Home > Internet > Ottawa Globalive Appeal: Open Network Fans Should Beware the Strong Arm of the State

Ottawa Globalive Appeal: Open Network Fans Should Beware the Strong Arm of the State

In several of my previous posts, I talked about the current Government’s penchant for intervening in the CRTC’s affairs and bringing about policies that it had been unable to do by normal routes. I have also argued that such interventions have played a crucial role in transforming the Internet from a user-controlled and open model to a provider-controlled, pay-per medium.  Without any formal changes in policy or law, the Internet has been changed beyond recognition. All the while, the Government sings from the rooftops that it is the champion of competition, innovation and the consumer.  It is doubtful that it is any of these.

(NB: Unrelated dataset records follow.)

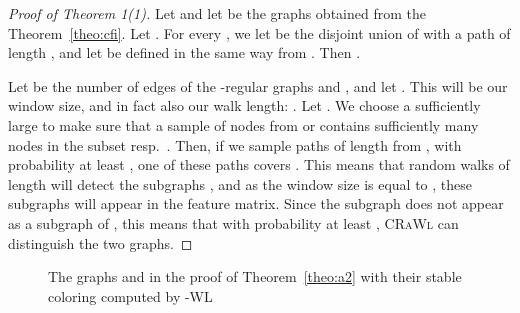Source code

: \documentclass{scrartcl} \usepackage[dvipsnames]{xcolor}
\newcommand{\crawl}{\textsc{CRaWl}}
\begin{document}
\begin{proof}[Proof of Theorem 1(1)]
  Let  and let  be
the graphs obtained from the Theorem~\ref{theo:cfi}. Let
. For every , we let  be the
disjoint union of  with a path of length , and let 
be defined in the same way from . Then .

  Let  be the number of edges of the -regular
graphs  and , and let . This
will be our window size, and in fact also our walk length: 
. Let . We choose a sufficiently large
 to make sure that a sample of  nodes from 
or  contains sufficiently many nodes in the subset
 resp.\ . Then, if we
sample  paths of length  from , with probability at
least , one of these paths covers . This means that  random walks of length 
will detect the subgraphs , and as the window size  is
equal to , these subgraphs will appear in the feature
matrix. Since the subgraph  does not appear as a subgraph of
, this means that with probability at least ,
\crawl{} can distinguish the two graphs.
\end{proof}

\begin{figure}
  \centering
  \caption{The graphs  and  in the proof of
    Theorem~\ref{theo:a2} with their stable coloring computed by -WL}
  \label{fig:3paths}
\end{figure}
\end{document}
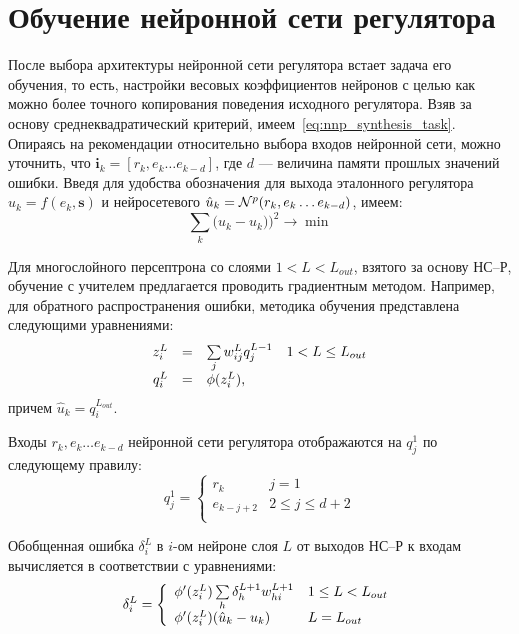 \section{Обучение нейронной сети регулятора}

После выбора архитектуры нейронной сети регулятора встает задача его
обучения, то есть, настройки весовых коэффициентов нейронов с целью
как можно более точного копирования поведения исходного регулятора.
Взяв за основу среднеквадратический критерий,
имеем~\eqref{eq:nnp_synthesis_task}.  Опираясь на рекомендации
относительно выбора входов нейронной сети, можно уточнить, что
$\mathbf{i}_k=[r_k,e_k\ldots e_{k-d}]$, где $d$ --- величина памяти
прошлых значений ошибки.  Введя для удобства обозначения для выхода
эталонного регулятора $u_k=f(e_k,\mathbf{s})$ и нейросетевого
$\hat{u}_k=\mathcal{N}^p(r_k,e_k\ldots e_{k-d})$, имеем:
\begin{equation}
  \sum\limits_k\big(u_k-\hat{u}_k)\big)^2\rightarrow\min
\end{equation}

Для многослойного персептрона со слоями $1<L<L_{out}$, взятого за
основу НС--Р, обучение с учителем предлагается проводить градиентным
методом.  Например, для обратного распространения ошибки, методика
обучения представлена следующими уравнениями:
\begin{equation}
  \begin{array}{rcll}
    z^L_i & = & \sum\limits_j w^L_{ij}q^{L-1}_j & 1<L\le L_{out}\\
    q^L_i & = & \phi(z^L_i), & \\
  \end{array}
\end{equation}причем $\hat{u}_k=q^{L_{out}}_i$.

Входы $r_k,e_k\ldots e_{k-d}$ нейронной сети регулятора отображаются
на $q^1_j$ по следующему правилу:
\begin{equation}
  q^1_j =\left\{
  \begin{array}{ll}
    r_k & j=1 \\
    e_{k-j+2} & 2\le j\le d+2 \\
  \end{array}\right.
\end{equation}

Обобщенная ошибка $\delta^L_i$ в $i$-ом нейроне слоя $L$ от выходов
НС--Р к входам вычисляется в соответствии с уравнениями:
\begin{equation}
  \delta^L_i=\left\{
  \begin{array}{ll}
    \phi'(z^L_i)\sum\limits_h\delta^{L+1}_h w^{L+1}_{hi} & 1\le L<L_{out} \\
    \phi'(z^L_i)(\hat{u}_k-u_k) & L=L_{out} \\
  \end{array}\right.
\end{equation}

In December 2009, the Government stepped into reverse another decision: this time it was the CRTC’s decision to reject Wind Mobile’s bid to become a new player in the Canada’s notoriously uncompetitive and technologically backwards wireless industry that was over-ruled.  Wind Mobile was rejected because most of the cash behind the company came from an Egyptian company, Orascom, and while most of the directors would be Canadian, the CRTC ruled that ownership conferred control in fact. The bid was not in synch with Telecommunications Act’s restrictions.

Foreign ownership has been a perennial issue in Canada, and especially in the last decade or so.  While the discussion has been endless, there has been no decision by the Canadian government to change the law.  The Industry Minister’s decision in 2009 to over-rule the CRTC and green-light Wind Mobile was essentially an attempt to change the law by stealth.  The introduction of Wind Mobile was no doubt a much needed shot in the arm for an anemic industry.  Yet, doing end runs around the law and ramming the Government’s choices down the regulator’s throat is not the proper way to do this; either a change in the existing Telecommunications Act or a new law altogether is the right way to go.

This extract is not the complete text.